There’s a big difference between the Fed cutting rates in March — a belief that’s waning — and rates possibly staying higher for the balance of the year. 

So, let’s take a look at … 

Possibility No. 1: Lowering Rates Sooner

If the Fed lowers interest rates sooner than later, it will increase the value of Treasurys and mortgage securities, improving firms’ liquidity positions and lowering the threat of additional bank runs.

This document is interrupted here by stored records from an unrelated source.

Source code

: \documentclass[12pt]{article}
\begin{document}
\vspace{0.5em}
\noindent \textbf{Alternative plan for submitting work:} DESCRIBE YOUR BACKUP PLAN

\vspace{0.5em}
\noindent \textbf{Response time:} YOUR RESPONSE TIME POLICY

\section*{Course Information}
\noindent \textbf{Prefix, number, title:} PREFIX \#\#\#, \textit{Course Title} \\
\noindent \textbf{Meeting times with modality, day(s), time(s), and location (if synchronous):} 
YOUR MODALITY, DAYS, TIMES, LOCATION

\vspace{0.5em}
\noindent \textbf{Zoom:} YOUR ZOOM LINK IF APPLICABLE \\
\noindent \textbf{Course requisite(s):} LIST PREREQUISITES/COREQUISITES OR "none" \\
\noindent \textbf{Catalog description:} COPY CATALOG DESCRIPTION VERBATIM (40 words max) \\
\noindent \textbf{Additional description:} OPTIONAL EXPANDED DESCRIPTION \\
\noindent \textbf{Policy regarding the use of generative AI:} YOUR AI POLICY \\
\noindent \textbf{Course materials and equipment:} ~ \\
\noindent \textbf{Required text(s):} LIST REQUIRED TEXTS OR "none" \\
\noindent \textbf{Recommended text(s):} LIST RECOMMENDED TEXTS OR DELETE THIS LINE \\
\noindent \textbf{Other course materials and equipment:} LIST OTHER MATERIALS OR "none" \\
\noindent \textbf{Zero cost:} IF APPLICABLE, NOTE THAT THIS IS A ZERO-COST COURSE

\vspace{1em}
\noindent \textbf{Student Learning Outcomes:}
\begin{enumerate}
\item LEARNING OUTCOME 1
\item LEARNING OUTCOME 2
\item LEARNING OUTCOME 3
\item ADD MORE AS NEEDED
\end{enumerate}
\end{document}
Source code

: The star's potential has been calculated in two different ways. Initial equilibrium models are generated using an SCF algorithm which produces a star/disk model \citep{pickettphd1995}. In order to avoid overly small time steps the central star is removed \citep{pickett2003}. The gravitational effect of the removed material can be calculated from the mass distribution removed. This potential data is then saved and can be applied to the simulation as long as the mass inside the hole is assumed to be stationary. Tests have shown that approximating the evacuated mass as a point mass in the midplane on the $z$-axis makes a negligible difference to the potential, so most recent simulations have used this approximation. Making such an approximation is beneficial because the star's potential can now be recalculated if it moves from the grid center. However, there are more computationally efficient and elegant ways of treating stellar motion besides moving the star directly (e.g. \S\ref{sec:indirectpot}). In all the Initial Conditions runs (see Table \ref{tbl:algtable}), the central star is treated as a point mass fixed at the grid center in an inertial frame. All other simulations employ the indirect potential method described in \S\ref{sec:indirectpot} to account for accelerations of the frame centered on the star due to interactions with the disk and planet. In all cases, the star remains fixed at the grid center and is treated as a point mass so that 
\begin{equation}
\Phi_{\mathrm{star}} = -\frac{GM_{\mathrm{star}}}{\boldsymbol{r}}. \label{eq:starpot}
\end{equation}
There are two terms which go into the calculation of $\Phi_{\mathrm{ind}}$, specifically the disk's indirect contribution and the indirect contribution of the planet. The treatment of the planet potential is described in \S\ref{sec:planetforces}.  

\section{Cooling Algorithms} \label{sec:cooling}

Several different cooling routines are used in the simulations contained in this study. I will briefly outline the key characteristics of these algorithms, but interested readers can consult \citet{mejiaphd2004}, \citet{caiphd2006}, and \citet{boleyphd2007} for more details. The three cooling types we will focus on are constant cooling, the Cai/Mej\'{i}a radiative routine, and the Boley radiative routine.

The reasons are twofold: One, the big paper (unrealized) losses banks racked up on fixed-rate bonds would continue shrinking after a Q4 2023 boost in bond prices. But given that bonds are intended to be held until they mature, unless a bank is in liquidity trouble, these potential losses will not become relevant. 

And two, the draining of excess amounts by customers from checking or savings accounts — in favor of more lucrative alternatives like CDs offering a higher rate of return — would stop. Customers wouldn’t gain from moving their money if rates were equal everywhere.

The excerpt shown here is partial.